The article also points out that the industry has described anti-advertising initiatives as “expropriation of intellectual property” — theft of the immaterial value added to tobacco products over and above whatever intrinsic value they have through advertising and design. Tobacco, seen from this vantage point, is just a (toxic, unfortunately) medium for conveying ideas and social values in a compelling, visceral way. It is just another form of media that we get addicted to.
A cigarette is a cigarette is a cigarette, and when a smoker chooses one brand over another, they are in the realm of pure ideology. They have bought into the idea of the cigarette as a medium, which maybe isn’t physiologically addictive but can be a hard habit to break nonetheless. Ideology is addictive. It feels good to consume an idea like, say, “masculinity” as so much smoke you blow out of your mouth. It functions like a tautological argument: I can’t explain in logical terms why the Marlboro makes me feel more manly, but I can feel something indisputable happening in my lungs. It is reassuring to feel why you believe something on the bodily level, even if that feeling is ultimately associated arbitrarily with what it represents for you.
Governments, then, are trying to turn tobacco from a medium back into a generic substance again. They want to strip tobacco down to its core compulsive essence so that smokers must face that they smoke because they are nicotine addicts, not because they are brand loyalists, or because they like the message the cigarette medium can convey: that they are young or rebellious or sexy or sophisticated or cool or whatever other abstract idea companies have managed to associate with smoking. Rather than regulate the messages cigarettes communicate, the government is trying to make cigarettes noncommunicative by censoring the messages packaged around them, as if people won't think to feel anything about smoking if the discourse around it is somehow stripped of all allusiveness. As if then they will just be addicted to smoking qua smoking or, even more abstract, addicted to the state of being addicted.
This seems an unlikely outcome. It seems more plausible that addiction generates its own rationalizations, its own myths, its own ideology. We need to experience a physical grounding for our ideological beliefs, and we need to have ideological excuses for our physical addictions, so they tend to work in tandem, symbiotically. The compulsion to smoke drives a quest for ideological rationalizations ("smoking is cool"), just as the need for belief drives the quest for compulsive, physically affective practices that seem uncontestably "real." Compulsion authenticates practices and the ideas associated with them; it removes incentives and calculations from the equation. You do and feel and believe because you have to, altogether. At a certain point it seems inconceivable that I decided to smoke; the taste for what smoking represents to me no longer seems optional, a conniving ploy at something, either. It feels reflexive, like a craving.
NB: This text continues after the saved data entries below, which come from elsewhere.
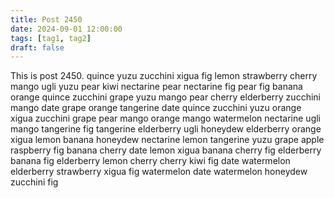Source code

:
```yaml
---
title: Post 2450
date: 2024-09-01 12:00:00
tags: [tag1, tag2]
draft: false
---
```

This is post 2450.
quince
yuzu
zucchini
xigua
fig
lemon
strawberry
cherry
mango
ugli
yuzu
pear
kiwi
nectarine
pear
nectarine
fig
pear
fig
banana
orange
quince
zucchini
grape
yuzu
mango
pear
cherry
elderberry
zucchini
mango
date
grape
orange
tangerine
date
quince
zucchini
yuzu
orange
xigua
zucchini
grape
pear
mango
orange
mango
watermelon
nectarine
ugli
mango
tangerine
fig
tangerine
elderberry
ugli
honeydew
elderberry
orange
xigua
lemon
banana
honeydew
nectarine
lemon
tangerine
yuzu
grape
apple
raspberry
fig
banana
cherry
date
lemon
xigua
banana
cherry
fig
elderberry
banana
fig
elderberry
lemon
cherry
cherry
kiwi
fig
date
watermelon
elderberry
strawberry
xigua
fig
watermelon
date
watermelon
honeydew
zucchini
fig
Brands can seem like a way to add a phony value to an otherwise undifferentiated commodity. But they also mark the entry point for consumers into some vicarious fantasy, some idea tangential to consumption. The potential value of a brand rests in the conflation of compulsion and the desire to believe. It must make you feel as though you are choosing and also have no choice.
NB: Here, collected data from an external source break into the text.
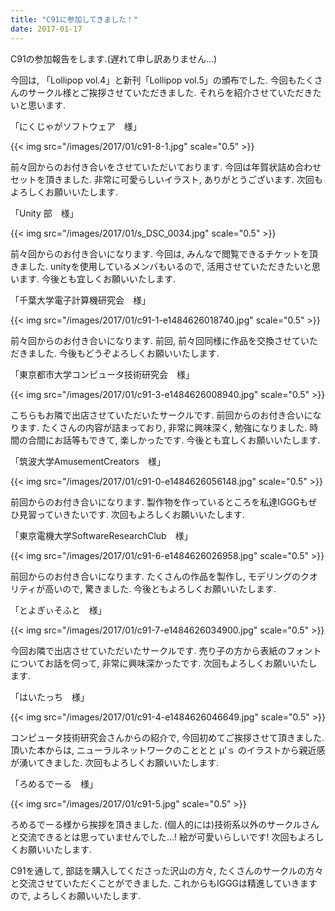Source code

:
 ```yaml
---
title: "C91に参加してきました！"
date: 2017-01-17
---
```


C91の参加報告をします.(遅れて申し訳ありません...)

今回は, 「Lollipop vol.4」と新刊「Lollipop vol.5」の頒布でした.
今回もたくさんのサークル様とご挨拶させていただきました.
それらを紹介させていただきたいと思います.

「にくじゃがソフトウェア　様」

{{< img src="/images/2017/01/c91-8-1.jpg" scale="0.5" >}}

前々回からのお付き合いをさせていただいております.
今回は年賀状詰め合わせセットを頂きました.
非常に可愛らしいイラスト, ありがとうございます.
次回もよろしくお願いいたします.

「Unity 部　様」

{{< img src="/images/2017/01/s_DSC_0034.jpg" scale="0.5" >}}

前々回からのお付き合いになります.
今回は, みんなで閲覧できるチケットを頂きました.
unityを使用しているメンバもいるので, 活用させていただきたいと思います.
今後とも宜しくお願いいたします.

「千葉大学電子計算機研究会　様」

{{< img src="/images/2017/01/c91-1-e1484626018740.jpg" scale="0.5" >}}

前々回からのお付き合いになります.
前回, 前々回同様に作品を交換させていただきました.
今後もどうぞよろしくお願いいたします.

「東京都市大学コンピュータ技術研究会　様」

{{< img src="/images/2017/01/c91-3-e1484626008940.jpg" scale="0.5" >}}

こちらもお隣で出店させていただいたサークルです.
前回からのお付き合いになります.
たくさんの内容が詰まっており, 非常に興味深く, 勉強になりました.
時間の合間にお話等もできて, 楽しかったです.
今後とも宜しくお願いいたします.

「筑波大学AmusementCreators　様」

{{< img src="/images/2017/01/c91-0-e1484626056148.jpg" scale="0.5" >}}

前回からのお付き合いになります.
製作物を作っているところを私達IGGGもぜひ見習っていきたいです.
次回もよろしくお願いいたします.

「東京電機大学SoftwareResearchClub　様」

{{< img src="/images/2017/01/c91-6-e1484626026958.jpg" scale="0.5" >}}

前回からのお付き合いになります.
たくさんの作品を製作し, モデリングのクオリティが高いので, 驚きました.
今後ともよろしくお願いいたします.

「とよぎぃそふと　様」

{{< img src="/images/2017/01/c91-7-e1484626034900.jpg" scale="0.5" >}}

今回お隣で出店させていただいたサークルです.
売り子の方から表紙のフォントについてお話を伺って,
非常に興味深かったです.
次回もよろしくお願いいたします.

「はいたっち　様」

{{< img src="/images/2017/01/c91-4-e1484626046649.jpg" scale="0.5" >}}

コンピュータ技術研究会さんからの紹介で, 今回初めてご挨拶させて頂きました.
頂いた本からは, ニューラルネットワークのこととと μ’ｓ のイラストから親近感が湧いてきました.
次回もよろしくお願いいたします.

「ろめるでーる　様」

{{< img src="/images/2017/01/c91-5.jpg" scale="0.5" >}}

ろめるでーる様から挨拶を頂きました.
(個人的には)技術系以外のサークルさんと交流できるとは思っていませんでした...!
絵が可愛いらしいです!
次回もよろしくお願いいたします.

C91を通して, 部誌を購入してくださった沢山の方々,
たくさんのサークルの方々と交流させていただくことができました.
これからもIGGGは精進していきますので, よろしくお願いいたします.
When governments mandate that cigarette packaging must be ugly, it may be that smokers' ideas of beauty will change. There is no reference point for beauty that compulsion can't shift, no absolute ugliness that can anchor a sense of repulsion where we once felt compelled. A substance makes us compulsive and we put that compulsion to use to make something else, some idea of ourselves, feel desperately necessary, mandatory, inescapable. We'll create a brand-shaped hole wherever we project our compulsions.
So it seems doubtful to me that a government can take a thing that has functioned as a medium, as a vehicle for wishes and fears and fantasies, and nullify it simply by making it plain. The smallest differences can be made to signify. Our desire to enjoy brands is probably stronger even than the desire to smoke. We can't suppress the yearning to have a specific name for the things we love.